Когда раздались первые очереди, Аркадий схватил отца за руку и потянул за собой в яму. Сверху их накрыли тела соседей. Ночью они выбрались из заваленного трупами яра и ушли в лес, вскоре пристали к партизанам…
В Кодыму, где погибла почти вся семья, в том числе, мои прадед с прабабкой, Аркадий, как и многие выжившие фронтовики из местных, уже не вернулся. Помню, я спросил в разговоре дядю Сему, как лучше добираться от Одессы до Кодымы. Он вдруг посуровел и ответил жестко: «Не надо туда ехать. Нет никакой Кодымы…» Одни уезжали в Одессу, другие перебирались в Москву. Аркадий осел в Кишиневе
Как-то, вернувшись летом с работы, дед, войдя в квартиру, был встречен странными взглядами соседей по коммуналке. Будучи человеком смирным, ничего не спросил, но быстро все понял. В Москву без предупреждения приехал из Кишинева Аркадий. Соседи впустили его в квартиру, но комната московских родственников оказалась заперта. Аркадий очень устал и очень хотел спать. И он, не долго думая, подцепил пальцами снизу двухметровую двухстворчатую дубовую дверь, потянул вверх и снял с петель… Поставить ее на место сил ему не хватило, он просто прислонил ее к стене и улегся спать.
Валька
Ну и, наконец, Валька. Сын Муни, отцов двоюродный брат. Об этом «смирном» Файнкихе можно рассказывать часами. Мощный, смуглый, похожий на негра, с яркими темными глазами, хриплым прокуренным голосом и истинно одесским чувством юмора. Обаяние его одинаково безотказно действовало и на женщин, и на мужчин.
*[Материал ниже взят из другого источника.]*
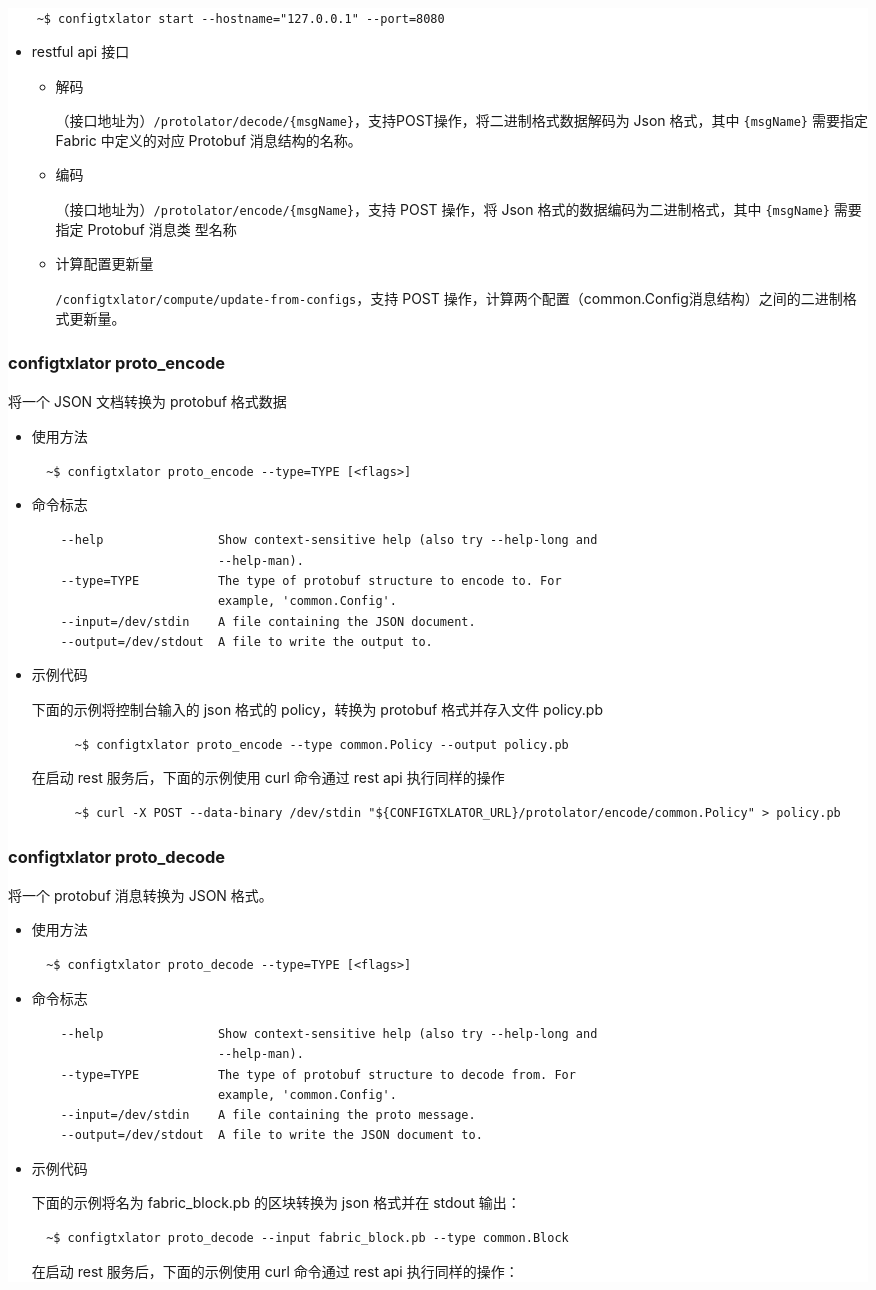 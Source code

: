 		~$ configtxlator start --hostname="127.0.0.1" --port=8080
- restful api 接口
	- 解码

		（接⼝地址为）`/protolator/decode/{msgName}`，⽀持POST操作，将⼆进制格式数据解码为 Json 格式，其中 `{msgName}` 需要指定 Fabric 中定义的对应 Protobuf 消息结构的名称。 
	- 编码

		（接⼝地址为）`/protolator/encode/{msgName}`，⽀持 POST 操作，将 Json 格式的数据编码为⼆进制格式，其中 `{msgName}` 需要指定 Protobuf 消息类 型名称 
	- 计算配置更新量

		`/configtxlator/compute/update-from-configs`，⽀持 POST 操作，计算两个配置（common.Config消息结构）之间的⼆进制格式更新量。

### configtxlator proto_encode
将一个 JSON 文档转换为 protobuf 格式数据

- 使用方法
	
		~$ configtxlator proto_encode --type=TYPE [<flags>]
- 命令标志

		  --help                Show context-sensitive help (also try --help-long and
		                        --help-man).
		  --type=TYPE           The type of protobuf structure to encode to. For
		                        example, 'common.Config'.
		  --input=/dev/stdin    A file containing the JSON document.
		  --output=/dev/stdout  A file to write the output to.
- 示例代码

	下面的示例将控制台输入的 json 格式的 policy，转换为 protobuf 格式并存入文件 policy.pb

			~$ configtxlator proto_encode --type common.Policy --output policy.pb
	在启动 rest 服务后，下面的示例使用 curl 命令通过 rest api 执行同样的操作

			~$ curl -X POST --data-binary /dev/stdin "${CONFIGTXLATOR_URL}/protolator/encode/common.Policy" > policy.pb			
### configtxlator proto_decode
将一个 protobuf 消息转换为 JSON 格式。

- 使用方法

		~$ configtxlator proto_decode --type=TYPE [<flags>]
- 命令标志

		  --help                Show context-sensitive help (also try --help-long and
		                        --help-man).
		  --type=TYPE           The type of protobuf structure to decode from. For
		                        example, 'common.Config'.
		  --input=/dev/stdin    A file containing the proto message.
		  --output=/dev/stdout  A file to write the JSON document to.
- 示例代码

	下面的示例将名为 fabric_block.pb 的区块转换为 json 格式并在 stdout 输出：

		~$ configtxlator proto_decode --input fabric_block.pb --type common.Block
	在启动 rest 服务后，下面的示例使用 curl 命令通过 rest api 执行同样的操作：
Как-то раз он приехал в гости в Москву. После объятий-поцелуев, раздачи подарков, обмена новостями и семейного застолья, Валька вышел за папиросами. И пропал часа на полтора. Волнение родных достигло критической точки, когда деда позвали к телефону. Звонил Валька.
— Шура, я тут в отделении милиции, в шлепках, паспорта нет… Приезжай, вытащи меня отсюда.
— В каком отделении милиции? — спросил ошарашенный дед.
— Ребята, в каком мы отделении? Сержант, слышь, какое это отделение? (На заднем плане — смешки и вполне доброжелательные мужские голоса.) В таком-то, — Валька назвал адрес в двух трамвайных остановках от дома.
— Ты как там оказался? — убитым голосом спросил дед.
— Ну, ближайший киоск был закрыт, я спросил, где следующий. Сказали, в двух трамвайных. Решил проехать. А в трамвае один жлоб беременной женщине место не уступил. Раз ему сказал, два… А потом выбросил из трамвая (на заднем плане протестующий вопль, одобрительные смешки).